L'Homme est capable de combiner des
sons pour générer un nombre illimité de messages. Cette capacité,
dont l'origine conserve encore tout son mystère, lui a permis de
développer un système de communication qui n'aura de cesse, au cours
des millénaires, d'évoluer et de lui permettre de prendre la
suprématie sur tout le règne animal.
Aujourd'hui, les éthologistes du laboratoire
EthoS
en collaboration avec des chercheurs de l’université de St Andrews
(Ecosse) et de l’université d’Abidjan (Côte d’Ivoire), ont non
seulement vérifié l’hypothèse de l'évolution du langage, mais aussi
mis en évidence l'existence de précurseurs parmi d’autres espèces de
primates. Ils ont ainsi montré que des singes cercopithèques
ajoutent un suffixe à leur cri d’alarme pour modifier le message
encodé.
Le langage humain et la communication vocale des primates
non-humains sont invariablement présentés comme deux procédés
diamétralement opposés.

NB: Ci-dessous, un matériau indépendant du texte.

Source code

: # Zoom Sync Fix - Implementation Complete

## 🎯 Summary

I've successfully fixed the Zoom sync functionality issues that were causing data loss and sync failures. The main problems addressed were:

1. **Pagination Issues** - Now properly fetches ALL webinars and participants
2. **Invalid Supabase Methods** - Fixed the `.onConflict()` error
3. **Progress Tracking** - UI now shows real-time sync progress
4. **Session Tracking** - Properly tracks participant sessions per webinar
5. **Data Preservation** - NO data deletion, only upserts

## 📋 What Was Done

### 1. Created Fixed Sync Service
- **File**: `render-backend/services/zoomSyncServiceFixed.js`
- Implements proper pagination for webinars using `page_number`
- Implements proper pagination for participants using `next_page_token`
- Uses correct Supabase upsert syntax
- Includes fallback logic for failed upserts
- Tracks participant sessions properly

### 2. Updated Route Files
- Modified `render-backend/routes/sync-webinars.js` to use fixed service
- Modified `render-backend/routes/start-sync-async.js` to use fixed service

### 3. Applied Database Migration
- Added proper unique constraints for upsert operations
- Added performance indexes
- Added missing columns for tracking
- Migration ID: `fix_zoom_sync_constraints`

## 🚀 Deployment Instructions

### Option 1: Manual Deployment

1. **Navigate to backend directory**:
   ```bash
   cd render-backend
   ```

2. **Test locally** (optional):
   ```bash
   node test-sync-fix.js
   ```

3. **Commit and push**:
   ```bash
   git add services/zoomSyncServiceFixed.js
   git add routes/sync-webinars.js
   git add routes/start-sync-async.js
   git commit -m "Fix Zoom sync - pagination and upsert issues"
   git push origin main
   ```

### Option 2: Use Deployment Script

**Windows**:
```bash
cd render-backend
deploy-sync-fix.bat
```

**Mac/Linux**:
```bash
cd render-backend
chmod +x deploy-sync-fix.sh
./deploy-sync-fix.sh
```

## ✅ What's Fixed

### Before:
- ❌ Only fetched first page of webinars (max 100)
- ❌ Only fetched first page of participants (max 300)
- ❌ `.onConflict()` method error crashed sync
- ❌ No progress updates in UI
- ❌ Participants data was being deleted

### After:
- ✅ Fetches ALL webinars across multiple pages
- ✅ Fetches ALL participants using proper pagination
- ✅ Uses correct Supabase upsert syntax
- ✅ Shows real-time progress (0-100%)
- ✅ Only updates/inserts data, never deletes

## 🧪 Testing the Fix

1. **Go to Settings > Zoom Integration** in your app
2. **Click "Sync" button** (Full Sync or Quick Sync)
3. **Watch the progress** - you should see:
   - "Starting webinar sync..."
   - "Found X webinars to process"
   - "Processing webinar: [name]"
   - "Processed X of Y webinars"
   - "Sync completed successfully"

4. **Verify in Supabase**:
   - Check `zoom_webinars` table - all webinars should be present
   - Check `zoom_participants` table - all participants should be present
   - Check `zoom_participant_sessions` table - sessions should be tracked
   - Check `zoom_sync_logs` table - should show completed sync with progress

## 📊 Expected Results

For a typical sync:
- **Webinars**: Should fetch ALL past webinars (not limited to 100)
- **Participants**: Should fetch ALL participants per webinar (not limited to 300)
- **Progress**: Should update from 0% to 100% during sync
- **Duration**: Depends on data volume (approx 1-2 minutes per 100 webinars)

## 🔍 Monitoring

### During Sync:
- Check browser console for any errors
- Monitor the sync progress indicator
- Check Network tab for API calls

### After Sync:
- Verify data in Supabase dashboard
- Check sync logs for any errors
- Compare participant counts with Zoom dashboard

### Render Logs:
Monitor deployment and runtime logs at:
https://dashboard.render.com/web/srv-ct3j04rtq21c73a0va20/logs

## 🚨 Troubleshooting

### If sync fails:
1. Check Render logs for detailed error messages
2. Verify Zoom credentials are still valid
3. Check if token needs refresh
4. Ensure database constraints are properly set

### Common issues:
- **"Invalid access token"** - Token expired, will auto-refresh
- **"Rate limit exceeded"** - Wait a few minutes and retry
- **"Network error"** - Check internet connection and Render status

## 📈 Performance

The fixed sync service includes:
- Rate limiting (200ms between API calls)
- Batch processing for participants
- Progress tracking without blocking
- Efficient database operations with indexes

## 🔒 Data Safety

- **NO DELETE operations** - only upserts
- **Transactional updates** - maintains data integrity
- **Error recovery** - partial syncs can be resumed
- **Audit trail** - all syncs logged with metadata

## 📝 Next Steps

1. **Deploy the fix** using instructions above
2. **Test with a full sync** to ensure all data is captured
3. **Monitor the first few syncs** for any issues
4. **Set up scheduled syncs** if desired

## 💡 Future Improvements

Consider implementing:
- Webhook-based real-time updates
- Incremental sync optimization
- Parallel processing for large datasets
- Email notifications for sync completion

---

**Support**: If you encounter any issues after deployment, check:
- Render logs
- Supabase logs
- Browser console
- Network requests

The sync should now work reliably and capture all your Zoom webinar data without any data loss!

En effet, si l’Homme est capable d’apprendre
des autres, d’imiter et de créer une infinité d’énoncés différents,
les répertoires vocaux des primates non-humains sont très limités
avec des cris acoustiquement peu flexibles et déterminés
génétiquement. Mais devant l'extrême complexité du langage humain,
les scientifiques estiment qu'il est le fruit d'une évolution
amorcée dans la nuit des temps, et que des précurseurs des capacités
cognitives et des mécanismes communicatifs humains pourraient
exister, à notre époque, chez d'autres espèces de primates.

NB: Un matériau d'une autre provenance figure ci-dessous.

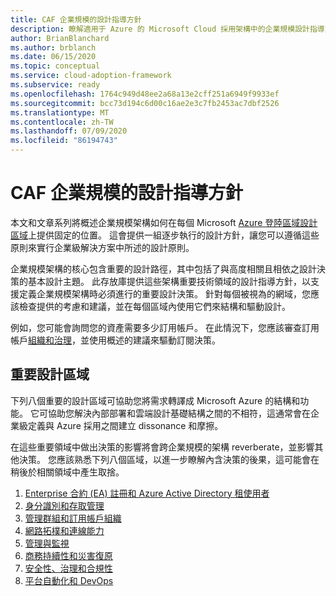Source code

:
 ```yaml
---
title: CAF 企業規模的設計指導方針
description: 瞭解適用于 Azure 的 Microsoft Cloud 採用架構中的企業規模設計指導方針。
author: BrianBlanchard
ms.author: brblanch
ms.date: 06/15/2020
ms.topic: conceptual
ms.service: cloud-adoption-framework
ms.subservice: ready
ms.openlocfilehash: 1764c949d48ee2a68a13e2cff251a6949f9933ef
ms.sourcegitcommit: bcc73d194c6d00c16ae2e3c7fb2453ac7dbf2526
ms.translationtype: MT
ms.contentlocale: zh-TW
ms.lasthandoff: 07/09/2020
ms.locfileid: "86194743"
---
```

# <a name="caf-enterprise-scale-design-guidelines"></a>CAF 企業規模的設計指導方針

本文和文章系列將概述企業規模架構如何在每個 Microsoft [Azure 登陸區域設計區域](../landing-zone/design-areas.md)上提供固定的位置。 這會提供一組逐步執行的設計方針，讓您可以遵循這些原則來實行企業級解決方案中所述的設計原則。

企業規模架構的核心包含重要的設計路徑，其中包括了與高度相關且相依之設計決策的基本設計主題。 此存放庫提供這些架構重要技術領域的設計指導方針，以支援定義企業規模架構時必須進行的重要設計決策。 針對每個被視為的網域，您應該檢查提供的考慮和建議，並在每個區域內使用它們來結構和驅動設計。

例如，您可能會詢問您的資產需要多少訂用帳戶。 在此情況下，您應該審查訂用帳戶[組織和治理](./management-group-and-subscription-organization.md#subscription-organization-and-governance)，並使用概述的建議來驅動訂閱決策。

## <a name="critical-design-areas"></a>重要設計區域

下列八個重要的設計區域可協助您將需求轉譯成 Microsoft Azure 的結構和功能。 它可協助您解決內部部署和雲端設計基礎結構之間的不相符，這通常會在企業級定義與 Azure 採用之間建立 dissonance 和摩擦。

在這些重要領域中做出決策的影響將會跨企業規模的架構 reverberate，並影響其他決策。 您應該熟悉下列八個區域，以進一步瞭解內含決策的後果，這可能會在稍後於相關領域中產生取捨。

1. [Enterprise 合約 (EA) 註冊和 Azure Active Directory 租使用者](./enterprise-enrollment-and-azure-ad-tenants.md)
2. [身分識別和存取管理](./identity-and-access-management.md)
3. [管理群組和訂用帳戶組織](./management-group-and-subscription-organization.md)
4. [網路拓樸和連線能力](./network-topology-and-connectivity.md)
5. [管理與監視](./management-and-monitoring.md)
6. [商務持續性和災害復原](./business-continuity-and-disaster-recovery.md)
7. [安全性、治理和合規性](./security-governance-and-compliance.md)
8. [平台自動化和 DevOps](./platform-automation-and-devops.md)
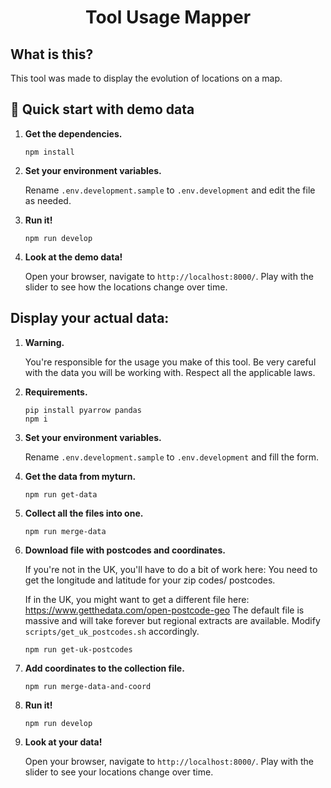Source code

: <h1 align="center">
  Tool Usage Mapper
</h1>

## What is this?

This tool was made to display the evolution of locations on a map.

## 🚀 Quick start with demo data

1.  **Get the dependencies.**

    ```shell
    npm install
    ```

1.  **Set your environment variables.**

    Rename `.env.development.sample` to `.env.development` and edit the file as needed.

1.  **Run it!**

    ```shell
    npm run develop
    ```

1.  **Look at the demo data!**

    Open your browser, navigate to `http://localhost:8000/`.
    Play with the slider to see how the locations change over time.

## Display your actual data:

1.  **Warning.**

    You're responsible for the usage you make of this tool.
    Be very careful with the data you will be working with.
    Respect all the applicable laws.

1.  **Requirements.**

    ```shell
    pip install pyarrow pandas
    npm i
    ```

1.  **Set your environment variables.**

    Rename `.env.development.sample` to `.env.development` and fill the form.

1.  **Get the data from myturn.**

    ```shell
    npm run get-data
    ```

1.  **Collect all the files into one.**

    ```shell
    npm run merge-data
    ```

1.  **Download file with postcodes and coordinates.**

    If you're not in the UK, you'll have to do a bit of work here:
    You need to get the longitude and latitude for your zip codes/ postcodes.

    If in the UK, you might want to get a different file here: https://www.getthedata.com/open-postcode-geo
    The default file is massive and will take forever but regional extracts are available.
    Modify `scripts/get_uk_postcodes.sh` accordingly.

    ```shell
    npm run get-uk-postcodes
    ```

1.  **Add coordinates to the collection file.**

    ```shell
    npm run merge-data-and-coord
    ```

1.  **Run it!**

    ```shell
    npm run develop
    ```

1.  **Look at your data!**

    Open your browser, navigate to `http://localhost:8000/`.
    Play with the slider to see your locations change over time.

Notamment, une hypothèse propose que certains primates non humains
sont capables de combiner plusieurs cris pour construire un message,
surmontant ainsi leur impossibilité de moduler suffisamment les sons
qu'ils produisent. Un phénomène similaire existe dans le langage
humain, qui consiste à accoler un suffixe à certains mots pour en
modifier le sens.Une
ébauche de grammaire
En observant des mones de Campbell, ou Cercopithèques de Campbell ,
une espèce de primate vivant dans les forêts primaires de l'Afrique
de l'Ouest, les chercheurs avaient déjà répertorié un ensemble de
six cris d'alarme, parmi lesquels 'krak' et 'krak-oo'. Lorsqu'ils
aperçoivent un léopard, c'est-à-dire un de leurs principaux
prédateurs, les mâles poussent le cri 'krak' afin d'alerter le
harem. Cependant, en présence d'un danger moindre, ils y ajoutent le
suffixe 'oo', formant ainsi le cri 'krak-oo'. Un système analogue à
la suffixation est donc présent chez ces animaux.
Une nouvelle étude, réalisée par les mêmes chercheurs, vient de
franchir une nouvelle étape dans la compréhension de ce phénomène en
testant expérimentalement la validité de ce système combinatoire.
Pour cela, ils ont utilisé des enregistreurs et des haut-parleurs
afin de diffuser des cris 'krak' et 'krak-oo' naturels, ainsi que
les mêmes cris synthétisés (soit en ajoutant ou supprimant le
suffixe 'oo'). L'expétence a été menée à proximité d'un groupe de 42
groupes de singes Diane sauvages, une espèce différente vivant
souvent en association avec les mones de Campbell.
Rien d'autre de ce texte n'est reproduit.